WORK REQUIRED: Where the data below contains pictures, omit them; output the rest word for word.

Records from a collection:
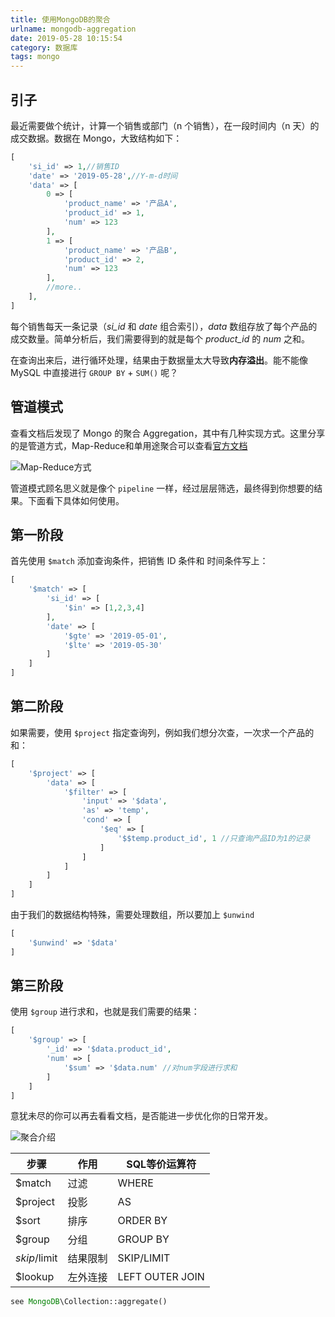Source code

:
 ```yaml
---
title: 使用MongoDB的聚合
urlname: mongodb-aggregation
date: 2019-05-28 10:15:54
category: 数据库
tags: mongo
---
```


## 引子

最近需要做个统计，计算一个销售或部门（n 个销售），在一段时间内（n 天）的成交数据。数据在 Mongo，大致结构如下：

```php
[
    'si_id' => 1,//销售ID
    'date' => '2019-05-28',//Y-m-d时间
    'data' => [
        0 => [
            'product_name' => '产品A',
            'product_id' => 1,
            'num' => 123
        ],
        1 => [
            'product_name' => '产品B',
            'product_id' => 2,
            'num' => 123
        ],
        //more..
    ],
]
```

每个销售每天一条记录（*si_id* 和 *date* 组合索引），*data* 数组存放了每个产品的成交数量。简单分析后，我们需要得到的就是每个 *product_id* 的 *num* 之和。

在查询出来后，进行循环处理，结果由于数据量太大导致**内存溢出**。能不能像 MySQL 中直接进行 `GROUP BY` + `SUM()` 呢？

<!-- more -->

## 管道模式

查看文档后发现了 Mongo 的聚合 Aggregation，其中有几种实现方式。这里分享的是管道方式，Map-Reduce和单用途聚合可以查看[官方文档](https://docs.mongodb.com/manual/aggregation/)

![Map-Reduce方式](https://docs.mongodb.com/manual/_images/map-reduce.bakedsvg.svg)

管道模式顾名思义就是像个 `pipeline` 一样，经过层层筛选，最终得到你想要的结果。下面看下具体如何使用。

## 第一阶段

首先使用 `$match` 添加查询条件，把销售 ID 条件和 时间条件写上：

```php
[
    '$match' => [
        'si_id' => [
            '$in' => [1,2,3,4]
        ],
        'date' => [
            '$gte' => '2019-05-01',
            '$lte' => '2019-05-30'
        ]
    ]
]
```

## 第二阶段

如果需要，使用 `$project` 指定查询列，例如我们想分次查，一次求一个产品的和：

```php
[
    '$project' => [
        'data' => [
            '$filter' => [
                'input' => '$data',
                'as' => 'temp',
                'cond' => [
                    '$eq' => [
                        '$$temp.product_id', 1 //只查询产品ID为1的记录
                    ]
                ]
            ]
        ]
    ]
]
```

由于我们的数据结构特殊，需要处理数组，所以要加上 `$unwind`

```php
[
    '$unwind' => '$data'
]
```

## 第三阶段

使用 `$group` 进行求和，也就是我们需要的结果：

```php
[
    '$group' => [
        '_id' => '$data.product_id',
        'num' => [
            '$sum' => '$data.num' //对num字段进行求和
        ]
    ]
]
```

意犹未尽的你可以再去看看文档，是否能进一步优化你的日常开发。

![聚合介绍](/images/mongo-aggregation.jpg)

|步骤|作用|SQL等价运算符|
|-|-|-|
|$match|过滤|WHERE|
|$project|投影|AS|
|$sort|排序|ORDER BY|
|$group|分组|GROUP BY|
|$skip/$limit|结果限制|SKIP/LIMIT|
|$lookup|左外连接|LEFT OUTER JOIN|

```php
see MongoDB\Collection::aggregate()
```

RESULT OF THIS EXERCISE:
Source code

:
 ```yaml
---
title: 使用MongoDB的聚合
urlname: mongodb-aggregation
date: 2019-05-28 10:15:54
category: 数据库
tags: mongo
---
```


## 引子

最近需要做个统计，计算一个销售或部门（n 个销售），在一段时间内（n 天）的成交数据。数据在 Mongo，大致结构如下：

```php
[
    'si_id' => 1,//销售ID
    'date' => '2019-05-28',//Y-m-d时间
    'data' => [
        0 => [
            'product_name' => '产品A',
            'product_id' => 1,
            'num' => 123
        ],
        1 => [
            'product_name' => '产品B',
            'product_id' => 2,
            'num' => 123
        ],
        //more..
    ],
]
```

每个销售每天一条记录（*si_id* 和 *date* 组合索引），*data* 数组存放了每个产品的成交数量。简单分析后，我们需要得到的就是每个 *product_id* 的 *num* 之和。

在查询出来后，进行循环处理，结果由于数据量太大导致**内存溢出**。能不能像 MySQL 中直接进行 `GROUP BY` + `SUM()` 呢？

<!-- more -->

## 管道模式

查看文档后发现了 Mongo 的聚合 Aggregation，其中有几种实现方式。这里分享的是管道方式，Map-Reduce和单用途聚合可以查看[官方文档](https://docs.mongodb.com/manual/aggregation/)

![Map-Reduce方式](https://docs.mongodb.com/manual/_images/map-reduce.bakedsvg.svg)

管道模式顾名思义就是像个 `pipeline` 一样，经过层层筛选，最终得到你想要的结果。下面看下具体如何使用。

## 第一阶段

首先使用 `$match` 添加查询条件，把销售 ID 条件和 时间条件写上：

```php
[
    '$match' => [
        'si_id' => [
            '$in' => [1,2,3,4]
        ],
        'date' => [
            '$gte' => '2019-05-01',
            '$lte' => '2019-05-30'
        ]
    ]
]
```

## 第二阶段

如果需要，使用 `$project` 指定查询列，例如我们想分次查，一次求一个产品的和：

```php
[
    '$project' => [
        'data' => [
            '$filter' => [
                'input' => '$data',
                'as' => 'temp',
                'cond' => [
                    '$eq' => [
                        '$$temp.product_id', 1 //只查询产品ID为1的记录
                    ]
                ]
            ]
        ]
    ]
]
```

由于我们的数据结构特殊，需要处理数组，所以要加上 `$unwind`

```php
[
    '$unwind' => '$data'
]
```

## 第三阶段

使用 `$group` 进行求和，也就是我们需要的结果：

```php
[
    '$group' => [
        '_id' => '$data.product_id',
        'num' => [
            '$sum' => '$data.num' //对num字段进行求和
        ]
    ]
]
```

意犹未尽的你可以再去看看文档，是否能进一步优化你的日常开发。

![聚合介绍](/images/mongo-aggregation.jpg)

|步骤|作用|SQL等价运算符|
|-|-|-|
|$match|过滤|WHERE|
|$project|投影|AS|
|$sort|排序|ORDER BY|
|$group|分组|GROUP BY|
|$skip/$limit|结果限制|SKIP/LIMIT|
|$lookup|左外连接|LEFT OUTER JOIN|

```php
see MongoDB\Collection::aggregate()
```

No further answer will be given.